By Indiewire | Indiewire May 12, 2004 at 2:00AM
Offbeat Humor and Favorite Addictions; Jim Jarmusch's "Coffee & Cigarettes"
by Peter Brunette
[Peter Brunette reviewed this film in September 2003 at
the Toronto International Film Festival.]
While it's not exactly clear who will want to plunk down 10 bucks to see it, Jim Jarmusch's new film "Coffee & Cigarettes" is a delight from beginning to end. Or mostly. Arranged as a series of vignettes featuring well-known personalities, some who have appeared earlier in Jarmusch's work, some who have not, the film is a droll, ironic look at two of our favorite addictions. More than a few of the episodes are downright hilarious, a few more are perfectly amusing even if they don't make you split a gut, and only a couple, happily, are complete misfires. But the off-beat, often absurdist humor displayed here is the sort of in-crowd joshing that Jarmusch is famous for, and one wonders how many people are going to get the joke or even stick around for the punchline. In other words, this film isn't going to play very well in Peoria, and it probably won't even get there.

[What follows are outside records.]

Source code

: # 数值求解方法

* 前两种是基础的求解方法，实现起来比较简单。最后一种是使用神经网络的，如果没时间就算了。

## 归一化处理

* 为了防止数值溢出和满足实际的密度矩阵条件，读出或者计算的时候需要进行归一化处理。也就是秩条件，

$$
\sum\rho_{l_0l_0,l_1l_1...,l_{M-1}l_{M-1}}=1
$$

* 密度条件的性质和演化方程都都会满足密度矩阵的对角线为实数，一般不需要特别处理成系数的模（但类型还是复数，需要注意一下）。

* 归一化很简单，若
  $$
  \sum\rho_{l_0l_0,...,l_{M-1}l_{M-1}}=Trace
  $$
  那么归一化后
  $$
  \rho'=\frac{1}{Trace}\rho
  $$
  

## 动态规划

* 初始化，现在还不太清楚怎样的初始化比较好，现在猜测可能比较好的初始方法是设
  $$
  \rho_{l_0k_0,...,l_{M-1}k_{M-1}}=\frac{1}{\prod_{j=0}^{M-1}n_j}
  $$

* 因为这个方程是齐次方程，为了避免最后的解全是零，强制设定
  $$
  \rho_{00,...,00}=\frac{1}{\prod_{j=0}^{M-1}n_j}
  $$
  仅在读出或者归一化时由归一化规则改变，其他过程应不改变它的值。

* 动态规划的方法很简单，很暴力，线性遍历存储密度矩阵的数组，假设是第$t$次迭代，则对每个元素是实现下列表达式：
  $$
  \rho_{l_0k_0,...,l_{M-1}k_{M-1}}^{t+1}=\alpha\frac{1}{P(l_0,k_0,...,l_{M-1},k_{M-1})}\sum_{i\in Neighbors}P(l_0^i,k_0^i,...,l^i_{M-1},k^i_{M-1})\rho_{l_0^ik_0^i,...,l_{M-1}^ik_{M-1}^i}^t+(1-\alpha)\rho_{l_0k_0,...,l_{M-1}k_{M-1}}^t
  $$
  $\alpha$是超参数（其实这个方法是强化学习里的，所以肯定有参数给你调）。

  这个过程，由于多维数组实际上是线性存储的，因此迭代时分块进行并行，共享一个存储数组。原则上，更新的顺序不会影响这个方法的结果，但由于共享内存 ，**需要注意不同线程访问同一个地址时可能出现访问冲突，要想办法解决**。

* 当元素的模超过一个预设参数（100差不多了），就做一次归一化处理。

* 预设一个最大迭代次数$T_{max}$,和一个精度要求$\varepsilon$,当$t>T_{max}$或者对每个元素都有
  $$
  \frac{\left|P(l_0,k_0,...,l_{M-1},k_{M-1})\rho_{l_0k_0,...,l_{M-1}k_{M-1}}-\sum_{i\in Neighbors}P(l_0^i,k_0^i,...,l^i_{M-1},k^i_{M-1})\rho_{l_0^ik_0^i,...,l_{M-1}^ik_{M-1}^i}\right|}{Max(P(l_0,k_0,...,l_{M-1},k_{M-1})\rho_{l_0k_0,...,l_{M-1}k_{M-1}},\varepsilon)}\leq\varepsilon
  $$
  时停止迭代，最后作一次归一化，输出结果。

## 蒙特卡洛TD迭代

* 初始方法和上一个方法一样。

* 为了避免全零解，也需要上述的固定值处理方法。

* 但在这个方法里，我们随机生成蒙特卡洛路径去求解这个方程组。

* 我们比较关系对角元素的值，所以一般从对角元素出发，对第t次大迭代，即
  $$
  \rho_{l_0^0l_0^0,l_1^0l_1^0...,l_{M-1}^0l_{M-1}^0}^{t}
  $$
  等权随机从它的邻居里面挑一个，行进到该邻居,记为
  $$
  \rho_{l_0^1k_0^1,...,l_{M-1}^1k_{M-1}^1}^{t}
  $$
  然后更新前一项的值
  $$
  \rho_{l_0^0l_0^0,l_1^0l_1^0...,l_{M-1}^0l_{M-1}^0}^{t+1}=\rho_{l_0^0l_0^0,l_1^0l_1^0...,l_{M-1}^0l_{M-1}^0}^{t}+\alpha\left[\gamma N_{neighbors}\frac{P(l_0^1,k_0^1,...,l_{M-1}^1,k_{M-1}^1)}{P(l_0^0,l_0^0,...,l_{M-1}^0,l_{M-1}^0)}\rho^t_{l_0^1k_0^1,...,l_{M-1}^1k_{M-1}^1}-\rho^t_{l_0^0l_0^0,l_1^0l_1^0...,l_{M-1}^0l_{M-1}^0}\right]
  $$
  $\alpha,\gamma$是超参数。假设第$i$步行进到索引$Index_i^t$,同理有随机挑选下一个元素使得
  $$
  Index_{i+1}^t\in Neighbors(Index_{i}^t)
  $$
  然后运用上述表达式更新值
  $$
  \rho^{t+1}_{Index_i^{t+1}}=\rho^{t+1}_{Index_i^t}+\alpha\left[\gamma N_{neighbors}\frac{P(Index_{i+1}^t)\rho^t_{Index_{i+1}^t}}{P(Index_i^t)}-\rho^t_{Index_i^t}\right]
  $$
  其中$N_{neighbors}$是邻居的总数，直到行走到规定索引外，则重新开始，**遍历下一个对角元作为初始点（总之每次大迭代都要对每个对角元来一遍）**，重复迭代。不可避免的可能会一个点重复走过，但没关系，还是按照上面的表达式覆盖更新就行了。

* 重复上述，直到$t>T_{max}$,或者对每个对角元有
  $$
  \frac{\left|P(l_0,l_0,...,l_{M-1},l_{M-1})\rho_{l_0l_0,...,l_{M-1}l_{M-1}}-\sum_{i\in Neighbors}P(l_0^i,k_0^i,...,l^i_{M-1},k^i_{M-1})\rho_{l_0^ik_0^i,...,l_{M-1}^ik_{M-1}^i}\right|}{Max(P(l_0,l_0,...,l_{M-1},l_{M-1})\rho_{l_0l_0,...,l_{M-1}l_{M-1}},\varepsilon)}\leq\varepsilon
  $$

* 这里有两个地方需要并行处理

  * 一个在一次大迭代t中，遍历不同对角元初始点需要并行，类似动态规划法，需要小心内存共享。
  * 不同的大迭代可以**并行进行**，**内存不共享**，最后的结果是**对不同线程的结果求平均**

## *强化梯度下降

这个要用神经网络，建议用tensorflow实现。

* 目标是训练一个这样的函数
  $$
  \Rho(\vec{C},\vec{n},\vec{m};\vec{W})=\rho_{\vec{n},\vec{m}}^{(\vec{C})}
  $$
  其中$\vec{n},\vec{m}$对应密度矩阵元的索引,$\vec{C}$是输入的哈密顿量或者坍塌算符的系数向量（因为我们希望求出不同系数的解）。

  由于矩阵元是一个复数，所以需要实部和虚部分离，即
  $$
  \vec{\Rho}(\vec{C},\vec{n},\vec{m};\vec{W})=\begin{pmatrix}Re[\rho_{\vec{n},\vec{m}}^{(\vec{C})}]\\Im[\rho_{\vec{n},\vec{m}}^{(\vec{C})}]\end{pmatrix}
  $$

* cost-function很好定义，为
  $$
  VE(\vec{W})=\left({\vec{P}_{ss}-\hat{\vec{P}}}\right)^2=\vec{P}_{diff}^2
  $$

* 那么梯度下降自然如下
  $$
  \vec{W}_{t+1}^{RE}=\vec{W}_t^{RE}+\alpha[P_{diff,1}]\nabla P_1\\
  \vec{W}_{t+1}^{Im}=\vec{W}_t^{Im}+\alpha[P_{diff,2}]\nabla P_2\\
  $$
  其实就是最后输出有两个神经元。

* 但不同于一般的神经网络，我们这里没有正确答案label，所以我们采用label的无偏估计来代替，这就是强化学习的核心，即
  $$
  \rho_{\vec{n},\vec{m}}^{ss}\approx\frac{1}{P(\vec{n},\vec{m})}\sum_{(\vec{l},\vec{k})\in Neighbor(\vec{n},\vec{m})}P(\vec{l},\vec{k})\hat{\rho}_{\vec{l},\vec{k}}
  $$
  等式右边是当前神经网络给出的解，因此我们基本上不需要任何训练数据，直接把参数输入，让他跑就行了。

One of the best episodes, featuring Hollywood-based British actor Alfred Molina ("Frida") and British comedian and actor Steve Coogan ("24 Hour Party People"), is a masterpiece of comic timing. The actors, playing themselves, vie subtly and hilariously for psychological dominance. One confesses the typical "huge admiration" for the other, but the second only replies, "Well, I'm very aware of you." Another beauty of a sequence, "Somewhere in California," showcases a ravaged duo, Iggy Pop and Tom Waits, engaged in a similar sort of passive-aggressive warfare that masquerades as good fellowship. A third focuses hilariously on Bill Murray's weird interactions with two guys from the Wu-Tang Clan.
Another episode features Steve Buscemi playing a racist redneck, while "No Problem" is a masterpiece of miscommunication, with two Claire Denis regulars -- Alex Descas and Isaach de Bankol -- managing to have an entire conversation without saying a single meaningful thing to each other. Cate Blanchett plays opposite herself, as a blonde movie star who's self-reflexively rather embarrassed by her fame, and as the star's resentful and slightly whorish brunette cousin. If we needed further proof of Blanchett's great acting gifts, here it is in miniature form.
Running jokes about nicotine and caffeine, especially their deleterious effects on the human body, nicely structure the film. In an episode starring the overexposed Italian comic actor Roberto Benigni, stand-up comic Steven Wright says he drinks lots of coffee so that he can dream faster. Tom Waits justifies having a cigarette because he has quit smoking. The film is also kept together by means of reappearing camera angles and distances, and a repeated shot of café tables on which the addictive substances are spread out like a Dutch still life, though this time shot from above.
Some of the episodes, inevitably, are less effective than others. In "Rene," a woman named Rene, sporting a bouffant 1960s hairdo, looks through a gun catalogue while an importuning waiter keeps adding coffee to her cup, continually upsetting the balance of sugar, cream, and temperature. In another, a young man demonstrates his Tesla coil for a young woman, only to be bested by her in scientific understanding.
These are only slight blemishes, however. Overall "Coffee & Cigarettes" is basically great stuff, and though apparently the most lightweight material imaginable, the film actually manages to shed some light -- and often some very funny light -- on the inherent weirdness of the social interactions of all our daily lives. It turns out, of course, that we communicate even more when we're not communicating.